Come autore televisivo ha lavorato con Piero Chiambretti, Maurizio Crozza, Francesco Facchinetti, Belen Rodriguez, Vanessa Incontrada, Paolo Bonolis, Giancarlo Magalli, Claudio Lippi, Elisa Isoardi, Pupo, scrivendo anche per alcuni comici di Zelig (tra cui Leonardo Manera) e firmando molte trasmissioni soprattutto di prima serata per tutte le reti Rai e Mediaset, ma anche per La7 e Sky. Tra le sue trasmissioni più note, Dopofestival di Sanremo su Rai Uno, Markette e Crozza Italia Live su La7, X Factor su Rai Due, Wind Music Awards su Italia Uno. E’ stato direttore editoriale della tv musicale satellitare Match Music, mentre per i Festival di Sanremo del 2004 e del 2005 ha realizzato come autore unico i profili dei cantanti andati in onda sulle reti Rai e gli spot ufficiali della trasmissione. Come regista televisivo ha firmato servizi, live ed esterne per Rai, Mediaset e diverse tv musicali, nonché l’evento multimediale Come and Dance Rihanna con Garrison di Amici di Maria De Filippi. Ha collaborato come autore e copywriter a vari spot per alcune campagne della Wind. E’ stato consulente creativo della società 360° Playmaker voluta da Antonio Campo Dall’Orto per la produzione di contenuti per le reti del gruppo Telecom Italia Media (La7, Mtv, Comedy Central).
Giornalista professionista dal 1996, ha scritto per Il Giorno, Il Fatto Quotidiano, Il Giornale di Sicilia, Maxim, Campus, Frate Indovino, InTV, svolgendo anche attività di critico cinematografico (Duel, Ciak) e critico musicale (Maxim, il Mucchio Selvaggio). Suoi servizi sono stati pubblicati on line anche da Tiscali.it e LiberoQuotidiano.it, Rockol, Mtv.it.
Regista di videoclip, ha firmato il pluri-plagiato Dedicato a te per il gruppo Le Vibrazioni, Cleptomania per gli Sugarfree e ancora video per Alex Britti, Cristina Donà, Raf, Stadio, Cousteau, Baustelle e altri.
Regista e sceneggiatore cinematografico, è autore di vari cortometraggi in pellicola, alcuni dei quali prodotti dalle strutture di Ipotesi Cinema di Ermanno Olmi, presentati a prestigiose rassegne in Italia e all’estero come Torino Film Festival, Locarno International Film Festival, Bellaria Film Festival, FIFF - Festival International de Films de Fribourg, Genova Film Festival, Capalbio International Film Festival. E’ stato assistente alla regia di Roberta Torre e collaboratore di Ciprì e Maresco. Ha firmato un contratto come soggettista, sceneggiatore e regista per un film lungometraggio con l’importante casa di produzione Lux Vide (Don Matteo, Che Dio ci aiuti, L’Isola di Pietro).

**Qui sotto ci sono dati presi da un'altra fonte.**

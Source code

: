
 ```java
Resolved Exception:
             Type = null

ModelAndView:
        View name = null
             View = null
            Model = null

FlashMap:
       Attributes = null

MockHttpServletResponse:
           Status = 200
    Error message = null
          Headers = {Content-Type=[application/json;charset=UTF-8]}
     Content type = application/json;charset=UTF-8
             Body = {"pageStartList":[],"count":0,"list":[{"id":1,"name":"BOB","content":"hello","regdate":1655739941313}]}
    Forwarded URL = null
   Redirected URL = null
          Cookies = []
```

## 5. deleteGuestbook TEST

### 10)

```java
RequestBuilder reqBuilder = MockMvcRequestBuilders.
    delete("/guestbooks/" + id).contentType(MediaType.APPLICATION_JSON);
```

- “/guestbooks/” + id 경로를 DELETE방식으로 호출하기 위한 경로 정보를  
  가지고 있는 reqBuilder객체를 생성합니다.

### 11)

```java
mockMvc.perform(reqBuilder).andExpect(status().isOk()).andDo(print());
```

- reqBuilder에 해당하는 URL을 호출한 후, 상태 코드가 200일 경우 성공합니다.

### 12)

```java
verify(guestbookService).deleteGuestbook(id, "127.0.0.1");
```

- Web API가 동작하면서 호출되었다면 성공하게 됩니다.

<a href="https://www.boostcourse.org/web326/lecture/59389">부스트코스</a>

Come autore e regista teatrale, ha portato in scena lo spettacolo CabaRE’ al Derby di Milano e altre opere come quella che ha visto quali protagonisti Giorgio Panariello e Vanessa Incontrada al Teatro Donizetti di Bergamo.
E’ stato ideatore e direttore artistico della più importante manifestazione del settore videomusicale, il PVI, Premio Videoclip Italiano: tra i premiati Vasco Rossi, Ligabue, Eros Ramazzotti, Jovanotti e tanti altri. Ha ideato e diretto anche varie rassegne cinematografiche e la Sezione Cinema&Videoclip del festival della contaminazione artistica BresciaMusicArt. E’ stato direttore artistico dell'etichetta discografica marchigiana Ultrasuoni (prima label italiana distribuita dalla multinazionale tedesca Edel) e ha svolto anche attività di produttore artistico musicale, realizzando album di diverse rock band per etichette come la CNI - Compagnia delle Nuove Indye.